Depuis les tragiques événements qui nous ont frappés, nombreux sont ceux qui ont ressenti la nécessité de résister et de s’investir, comme en témoigne l’engouement pour la réserve opérationnelle. La solidarité est apparue comme une réponse à la barbarie ; l’engagement, comme un puissant facteur de résilience et de catharsis.

La jeunesse a réagi en manifestant son irrémédiable besoin d’agir et son envie d’engagement. Aux « déclinistes » et aux identitaires, elle apporte une réponse concrète et sans équivoque : l’engagement est une valeur partagée qui fonde notre identité collective. Ce qui crée du commun, c’est précisément cet engagement : peu importent nos différences !

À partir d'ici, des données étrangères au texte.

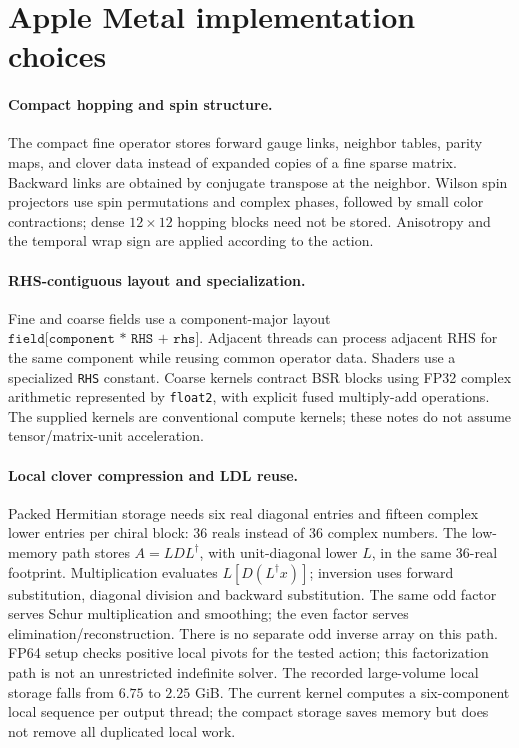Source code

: \documentclass[11pt]{article}
\newcommand{\adj}{^{\dagger}}
\newcommand{\file}[1]{\nolinkurl{#1}}
\begin{document}
\section{Apple Metal implementation choices}
\paragraph{Compact hopping and spin structure.}
The compact fine operator stores forward gauge links, neighbor tables, parity
maps, and clover data instead of expanded copies of a fine sparse matrix.
Backward links are obtained by conjugate transpose at the neighbor. Wilson
spin projectors use spin permutations and complex phases, followed by small
color contractions; dense $12\times12$ hopping blocks need not be stored.
Anisotropy and the temporal wrap sign are applied according to the action.

\paragraph{RHS-contiguous layout and specialization.}
Fine and coarse fields use a component-major layout
$\texttt{field[component * RHS + rhs]}$. Adjacent threads can process adjacent
RHS for the same component while reusing common operator data. Shaders use a
specialized \file{RHS} constant. Coarse kernels contract BSR blocks using
FP32 complex arithmetic represented by \file{float2}, with explicit fused
multiply-add operations. The supplied kernels are conventional compute
kernels; these notes do not assume tensor/matrix-unit acceleration.

\paragraph{Local clover compression and LDL reuse.}
Packed Hermitian storage needs six real diagonal entries and fifteen complex
lower entries per chiral block: 36 reals instead of 36 complex numbers.
The low-memory path stores $A=LDL\adj$, with unit-diagonal lower $L$, in the
same 36-real footprint. Multiplication evaluates $L[D(L\adj x)]$; inversion
uses forward substitution, diagonal division and backward substitution.
The same odd factor serves Schur multiplication and smoothing; the even
factor serves elimination/reconstruction. There is no separate odd inverse
array on this path. FP64 setup checks positive local pivots for the tested
action; this factorization path is not an unrestricted indefinite solver.
The recorded large-volume local storage falls from $6.75$ to $2.25$ GiB.
The current kernel computes a six-component local sequence per output thread;
the compact storage saves memory but does not remove all duplicated local work.
\end{document}
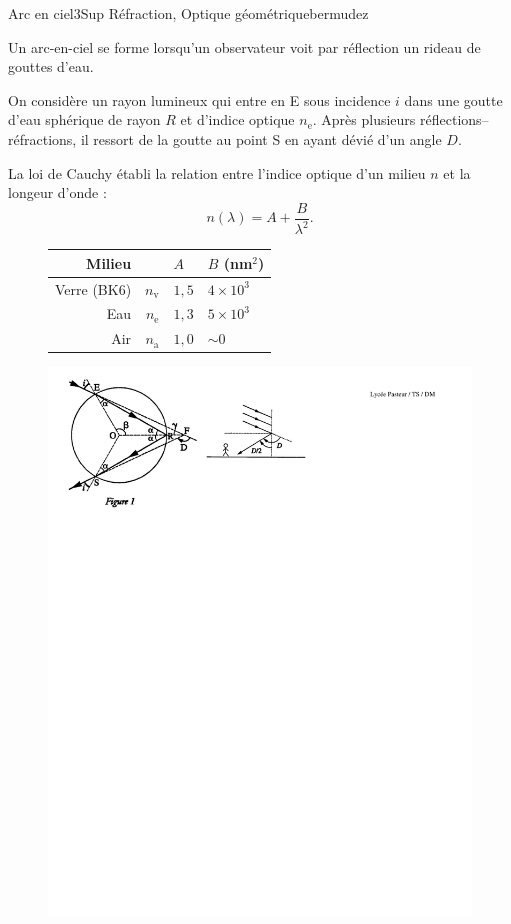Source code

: \begin{exercise}{Arc en ciel}{3}{Sup}
{Réfraction, Optique géométrique}{bermudez}

Un arc-en-ciel se forme lorsqu'un observateur voit par réflection un rideau de gouttes d'eau.

On considère un rayon lumineux qui entre en E sous incidence $i$ dans une goutte d'eau sphérique de rayon $R$ et d'indice optique $n_\text{e}$. Après plusieurs réflections--réfractions, il ressort de la goutte au point S en ayant dévié d'un angle $D$.

La loi de Cauchy établi la relation entre l'indice optique d'un milieu $n$ et la longeur d'onde :
$$n(\lambda) = A + \dfrac{B}{\lambda^2}.$$

\begin{figure}[H]
\centering
\begin{tabular}{rr|ll}
    Milieu & & $A$ & $B$ (nm$^2$)  \\ \hline
    Verre (BK6) & $n_\text{v}$ & $1,5$ & $4\times 10^{3}$ \\
    Eau & $n_\text{e}$ & $1,3$ & $5\times 10^{3}$ \\
    Air & $n_\text{a}$ & $1,0$ & $\sim 0$ \\ \hline
\end{tabular}

\includegraphics[width=\linewidth]{optique/refraction/arc-en-ciel.pdf}
\end{figure}


\end{exercise}
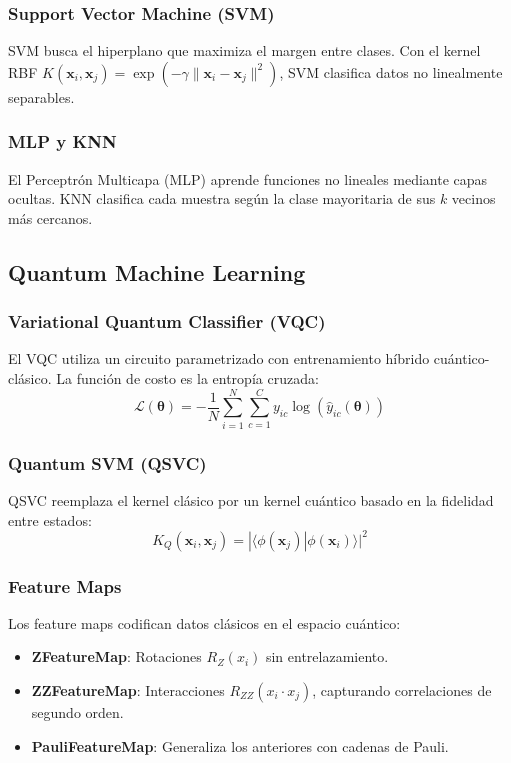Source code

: \subsubsection{Support Vector Machine (SVM)}
SVM busca el hiperplano que maximiza el margen entre clases. Con el kernel RBF $K(\mathbf{x}_i, \mathbf{x}_j) = \exp(-\gamma\|\mathbf{x}_i - \mathbf{x}_j\|^2)$, SVM clasifica datos no linealmente separables.

\subsubsection{MLP y KNN}
El Perceptr\'on Multicapa (MLP) aprende funciones no lineales mediante capas ocultas. KNN clasifica cada muestra seg\'un la clase mayoritaria de sus $k$ vecinos m\'as cercanos.

\subsection{Quantum Machine Learning}

\subsubsection{Variational Quantum Classifier (VQC)}
El VQC \citep{havlicek2019} utiliza un circuito parametrizado con entrenamiento h\'ibrido cu\'antico-cl\'asico. La funci\'on de costo es la entrop\'ia cruzada:
\begin{equation}
\mathcal{L}(\boldsymbol{\theta}) = -\frac{1}{N}\sum_{i=1}^{N}\sum_{c=1}^{C} y_{ic} \log(\hat{y}_{ic}(\boldsymbol{\theta}))
\end{equation}

\subsubsection{Quantum SVM (QSVC)}
QSVC \citep{rebentrost2014} reemplaza el kernel cl\'asico por un kernel cu\'antico basado en la fidelidad entre estados:
\begin{equation}
K_Q(\mathbf{x}_i, \mathbf{x}_j) = |\langle\phi(\mathbf{x}_j)|\phi(\mathbf{x}_i)\rangle|^2
\end{equation}

\subsubsection{Feature Maps}
Los feature maps codifican datos cl\'asicos en el espacio cu\'antico:
\begin{itemize}
    \item \textbf{ZFeatureMap}: Rotaciones $R_Z(x_i)$ sin entrelazamiento.
    \item \textbf{ZZFeatureMap}: Interacciones $R_{ZZ}(x_i \cdot x_j)$, capturando correlaciones de segundo orden.
    \item \textbf{PauliFeatureMap}: Generaliza los anteriores con cadenas de Pauli.
\end{itemize}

M. Alain Néri. Très bien !

Mme Sylvie Robert. Toutefois, l’engagement ne se décrète pas. Il ne précède aucunement le sentiment d’appartenance à une collectivité ; au contraire, il en est une émanation. Pour cette raison, les inégalités et les fractures qui nuisent à la cohésion d’une société sont autant de causes qui freinent l’engagement.

C’est pourquoi je veux saluer ce projet de loi qui, par son titre Ier, mais aussi son titre II, consacré à la politique de mixité sociale, va pouvoir en témoigner.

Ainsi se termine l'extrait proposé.